Unlike venture funding, government-backed capital is non-dilutive, long-term, and often the first signal that a startup is on the path to a major acquisition. The European Union, NATO, and U.S. defense agencies alone have allocated over $50 billion in deeptech R&D funding in 2025, with most of this capital flowing into startups operating behind the scenes.
These companies aren’t waiting for IPOs. They are securing high-value military contracts that provide them with steady revenue, strategic validation, and a clear exit pathway through M&A. While mainstream investors remain focused on AI chatbots and consumer applications, deeptech startups backed by military contracts are quietly becoming the next billion-dollar acquisition targets.
This report reveals where the real defense-backed capital is going, which startups are positioned for major exits, and how investors can track these deals before they go mainstream.
The Billions in Defense Funding That No One Talks About
Governments are accelerating their investments in deeptech startups, particularly those working on autonomous systems, AI-driven cybersecurity, and next-gen energy solutions. Unlike traditional defense contracts, which go to legacy contractors like Lockheed Martin or BAE Systems, this new wave of funding is flowing into stealth-mode startups that are innovating faster than established players.
A significant portion of these funds is being directed toward startups developing:
AI-powered military decision-making software that processes satellite, drone, and battlefield sensor data in real time.
Autonomous robotic and drone systems for surveillance, supply chain logistics, and tactical operations.
Advanced battery and energy storage solutions optimized for electric combat vehicles and grid-independent military bases.
AI-driven cybersecurity platforms capable of detecting and neutralizing threats before they occur.
With geopolitical tensions driving increased defense budgets, governments are prioritizing strategic technology acquisitions over incremental upgrades to existing systems. This shift has led to a surge in M&A activity, as corporations seek to acquire startups that have already secured military contracts.
These aren’t speculative investments. Startups backed by defense agencies have stable funding, long-term government contracts, and built-in exit strategies. The smartest deeptech investors are tracking these deals before valuations skyrocket.
The Defense-Backed Startups Quietly Raising Millions
The most attractive aspect of government-backed funding is its non-dilutive nature. Startups that secure military contracts can scale without giving up equity, making them prime acquisition targets once their technology is de-risked and commercially validated.
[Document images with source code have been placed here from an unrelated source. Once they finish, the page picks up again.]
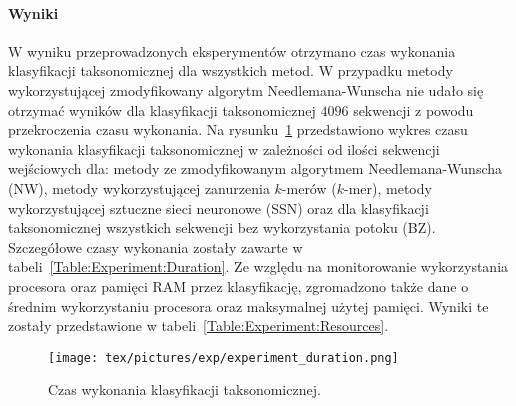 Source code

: \documentclass{article}
\begin{document}
{            \paragraph{Wyniki}
                W wyniku przeprowadzonych eksperymentów otrzymano czas wykonania klasyfikacji taksonomicznej dla wszystkich metod. W przypadku metody wykorzystującej zmodyfikowany algorytm Needlemana-Wunscha nie udało się otrzymać wyników dla klasyfikacji taksonomicznej $4096$ sekwencji z powodu przekroczenia czasu wykonania. Na rysunku~\ref{Picture:Experiment:Duration} przedstawiono wykres czasu wykonania klasyfikacji taksonomicznej w zależności od ilości sekwencji wejściowych dla: metody ze zmodyfikowanym algorytmem Needlemana-Wunscha (NW), metody wykorzystującej zanurzenia $k$-merów ($k$-mer), metody wykorzystującej sztuczne sieci neuronowe (SSN) oraz dla klasyfikacji taksonomicznej wszystkich sekwencji bez wykorzystania potoku (BZ). Szczegółowe czasy wykonania zostały zawarte w tabeli~\ref{Table:Experiment:Duration}. Ze względu na monitorowanie wykorzystania procesora oraz pamięci RAM przez klasyfikację, zgromadzono także dane o średnim wykorzystaniu procesora oraz maksymalnej użytej pamięci. Wyniki te zostały przedstawione w tabeli~\ref{Table:Experiment:Resources}.

                \begin{figure}[!htb]
                    \begin{center}
                        \texttt{[image: tex/pictures/exp/experiment\_duration.png]}
                    \end{center}
                    \caption{
                        Czas wykonania klasyfikacji taksonomicznej.
                    }\label{Picture:Experiment:Duration}
                \end{figure}

}
\end{document}
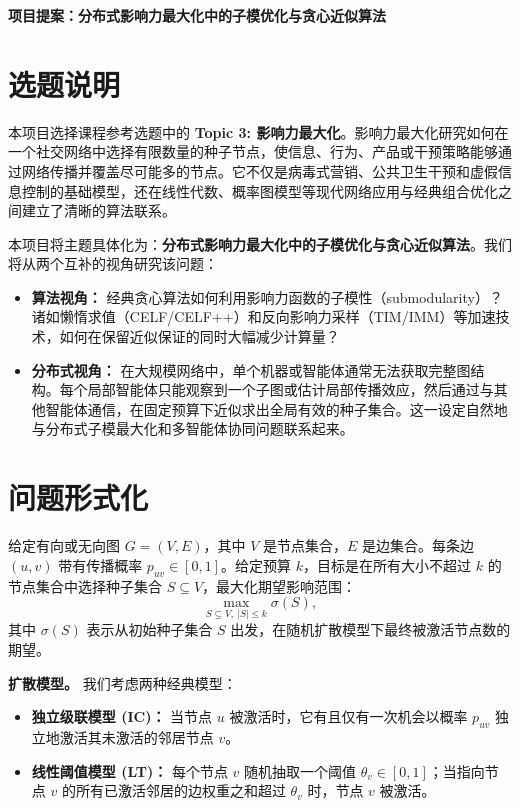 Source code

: \documentclass[UTF8, 10pt]{ctexart}
\begin{document}
\vspace*{-4em}
\begin{center}
{\Large \textbf{项目提案：分布式影响力最大化中的子模优化与贪心近似算法}}
\end{center}
\vspace*{-1em}

\section{选题说明}

本项目选择课程参考选题中的 \textbf{Topic 3: 影响力最大化}。影响力最大化研究如何在一个社交网络中选择有限数量的种子节点，使信息、行为、产品或干预策略能够通过网络传播并覆盖尽可能多的节点。它不仅是病毒式营销、公共卫生干预和虚假信息控制的基础模型，还在线性代数、概率图模型等现代网络应用与经典组合优化之间建立了清晰的算法联系。

本项目将主题具体化为：\textbf{分布式影响力最大化中的子模优化与贪心近似算法}。我们将从两个互补的视角研究该问题：
\begin{itemize}
    \item \textbf{算法视角：} 经典贪心算法如何利用影响力函数的子模性（submodularity）？诸如懒惰求值（CELF/CELF++）和反向影响力采样（TIM/IMM）等加速技术，如何在保留近似保证的同时大幅减少计算量？
    \item \textbf{分布式视角：} 在大规模网络中，单个机器或智能体通常无法获取完整图结构。每个局部智能体只能观察到一个子图或估计局部传播效应，然后通过与其他智能体通信，在固定预算下近似求出全局有效的种子集合。这一设定自然地与分布式子模最大化和多智能体协同问题联系起来。
\end{itemize}

\section{问题形式化}

给定有向或无向图 $G=(V,E)$，其中 $V$ 是节点集合，$E$ 是边集合。每条边 $(u,v)$ 带有传播概率 $p_{uv} \in [0,1]$。给定预算 $k$，目标是在所有大小不超过 $k$ 的节点集合中选择种子集合 $S\subseteq V$，最大化期望影响范围：
\[
    \max_{S\subseteq V,\ |S|\leq k} \sigma(S),
\]
其中 $\sigma(S)$ 表示从初始种子集合 $S$ 出发，在随机扩散模型下最终被激活节点数的期望。

\textbf{扩散模型。}
我们考虑两种经典模型：
\begin{itemize}
    \item \textbf{独立级联模型 (IC)：} 当节点 $u$ 被激活时，它有且仅有一次机会以概率 $p_{uv}$ 独立地激活其未激活的邻居节点 $v$。
    \item \textbf{线性阈值模型 (LT)：} 每个节点 $v$ 随机抽取一个阈值 $\theta_v \in [0,1]$；当指向节点 $v$ 的所有已激活邻居的边权重之和超过 $\theta_v$ 时，节点 $v$ 被激活。
\end{itemize}
\end{document}
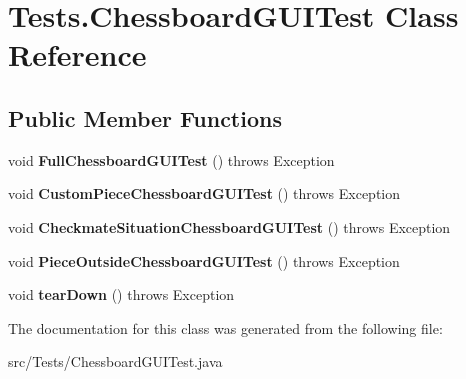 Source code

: \hypertarget{class_tests_1_1_chessboard_g_u_i_test}{}\section{Tests.\+Chessboard\+G\+U\+I\+Test Class Reference}
\label{class_tests_1_1_chessboard_g_u_i_test}
\subsection*{Public Member Functions}
\begin{DoxyCompactItemize}
\item 
\mbox{\label{class_tests_1_1_chessboard_g_u_i_test_a5a9da2f8c2f014f31aa34d4bb781b4ae}} 
void {\bfseries Full\+Chessboard\+G\+U\+I\+Test} ()  throws Exception 
\item 
\mbox{\label{class_tests_1_1_chessboard_g_u_i_test_a84f66182a48f7474ef33eacaf165567d}} 
void {\bfseries Custom\+Piece\+Chessboard\+G\+U\+I\+Test} ()  throws Exception 
\item 
\mbox{\label{class_tests_1_1_chessboard_g_u_i_test_ad1c574e527444b3299e7b3f3323024fe}} 
void {\bfseries Checkmate\+Situation\+Chessboard\+G\+U\+I\+Test} ()  throws Exception 
\item 
\mbox{\label{class_tests_1_1_chessboard_g_u_i_test_ab139828ce3540931f2cd2bec144df59a}} 
void {\bfseries Piece\+Outside\+Chessboard\+G\+U\+I\+Test} ()  throws Exception 
\item 
\mbox{\label{class_tests_1_1_chessboard_g_u_i_test_a432558b43ad2d177d971f1da866f4462}} 
void {\bfseries tear\+Down} ()  throws Exception 
\end{DoxyCompactItemize}


The documentation for this class was generated from the following file\+:\begin{DoxyCompactItemize}
\item 
src/\+Tests/Chessboard\+G\+U\+I\+Test.\+java\end{DoxyCompactItemize}
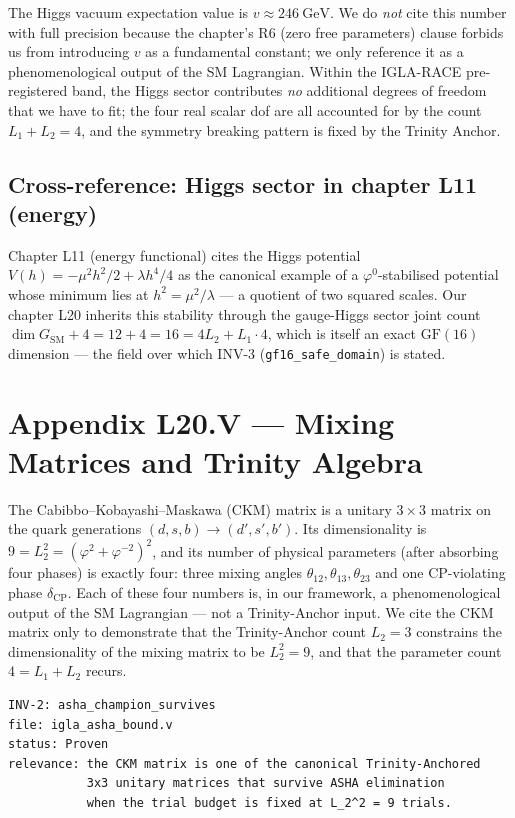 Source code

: The Higgs vacuum expectation value is $v \approx 246~\text{GeV}$. We
do \emph{not} cite this number with full precision because the
chapter's R6 (zero free parameters) clause forbids us from introducing
$v$ as a fundamental constant; we only reference it as a
phenomenological output of the SM Lagrangian. Within the IGLA-RACE
pre-registered band, the Higgs sector contributes \emph{no} additional
degrees of freedom that we have to fit; the four real scalar dof are
all accounted for by the count $L_{1} + L_{2} = 4$, and the symmetry
breaking pattern is fixed by the Trinity Anchor.

\subsection*{Cross-reference: Higgs sector in chapter L11 (energy)}

Chapter L11 (energy functional) cites the Higgs potential
$V(h) = -\mu^{2} h^{2}/2 + \lambda h^{4}/4$ as the canonical example
of a $\varphi^{0}$-stabilised potential whose minimum lies at
$h^{2} = \mu^{2}/\lambda$ --- a quotient of two squared scales. Our
chapter L20 inherits this stability through the gauge-Higgs sector
joint count $\dim G_{\text{SM}} + 4 = 12 + 4 = 16 = 4 L_{2} + L_{1}
\cdot 4$, which is itself an exact $\mathrm{GF}(16)$ dimension --- the
field over which INV-3 (\texttt{gf16\_safe\_domain}) is stated.

\section{Appendix L20.V --- Mixing Matrices and Trinity Algebra}
\label{sec:l20-appendix-V}

The Cabibbo--Kobayashi--Maskawa (CKM) matrix is a unitary $3 \times 3$
matrix on the quark generations $(d, s, b) \to (d', s', b')$. Its
dimensionality is $9 = L_{2}^{2} = (\varphi^{2} + \varphi^{-2})^{2}$,
and its number of physical parameters (after absorbing four phases) is
exactly four: three mixing angles $\theta_{12}, \theta_{13},
\theta_{23}$ and one CP-violating phase $\delta_{\mathrm{CP}}$. Each
of these four numbers is, in our framework, a phenomenological output
of the SM Lagrangian --- not a Trinity-Anchor input. We cite the CKM
matrix only to demonstrate that the Trinity-Anchor count $L_{2} = 3$
constrains the dimensionality of the mixing matrix to be $L_{2}^{2}
= 9$, and that the parameter count $4 = L_{1} + L_{2}$ recurs.

\begin{verbatim}
INV-2: asha_champion_survives
file: igla_asha_bound.v
status: Proven
relevance: the CKM matrix is one of the canonical Trinity-Anchored
           3x3 unitary matrices that survive ASHA elimination
           when the trial budget is fixed at L_2^2 = 9 trials.
\end{verbatim}

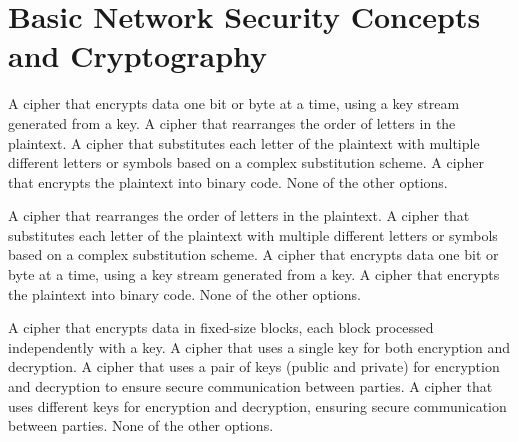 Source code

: \section{Basic Network Security Concepts and Cryptography}

\begin{checkboxes}
    \CorrectChoice A cipher that encrypts data one bit or byte at a time, using a key stream generated from a key.
    \choice A cipher that rearranges the order of letters in the plaintext.
    \choice A cipher that substitutes each letter of the plaintext with multiple different letters or symbols based on a complex substitution scheme.
    \choice A cipher that encrypts the plaintext into binary code.
    \choice None of the other options.
\end{checkboxes}

\begin{checkboxes}
    \choice A cipher that rearranges the order of letters in the plaintext.
    \choice A cipher that substitutes each letter of the plaintext with multiple different letters or symbols based on a complex substitution scheme.
    \choice A cipher that encrypts data one bit or byte at a time, using a key stream generated from a key.
    \choice A cipher that encrypts the plaintext into binary code.
    \CorrectChoice None of the other options.
\end{checkboxes}




\begin{checkboxes}
    \choice A cipher that encrypts data in fixed-size blocks, each block processed independently with a key.
    \choice A cipher that uses a single key for both encryption and decryption.
    \CorrectChoice A cipher that uses a pair of keys (public and private) for encryption and decryption to ensure secure communication between parties.
    \CorrectChoice A cipher that uses different keys for encryption and decryption, ensuring secure communication between parties.
    \choice None of the other options.
\end{checkboxes}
1️⃣ Helsing AI – The Billion-Dollar Defense AI Unicorn
Helsing AI is rapidly becoming one of the most critical players in AI-driven military intelligence. Its deep-learning models process real-time satellite imaging, drone footage, and battlefield sensor data to provide instant strategic insights to military commanders. The ability to autonomously assess threats and recommend tactical decisions in real time has made Helsing indispensable for European defense forces.
The company has raised €102 million, with backing from the European Defense Fund and NATO. Its current valuation sits at €4.95 billion, and it is actively deployed in Ukraine, where its AI models are being used for battlefield surveillance and tactical coordination.
The European Union recently committed an additional €1.1 billion in defense AI funding, positioning Helsing AI for an even larger role in shaping military technology. The combination of strategic importance, long-term contracts, and AI-driven automation makes Helsing a prime M&A target for major defense contractors looking to integrate real-time AI into their combat systems.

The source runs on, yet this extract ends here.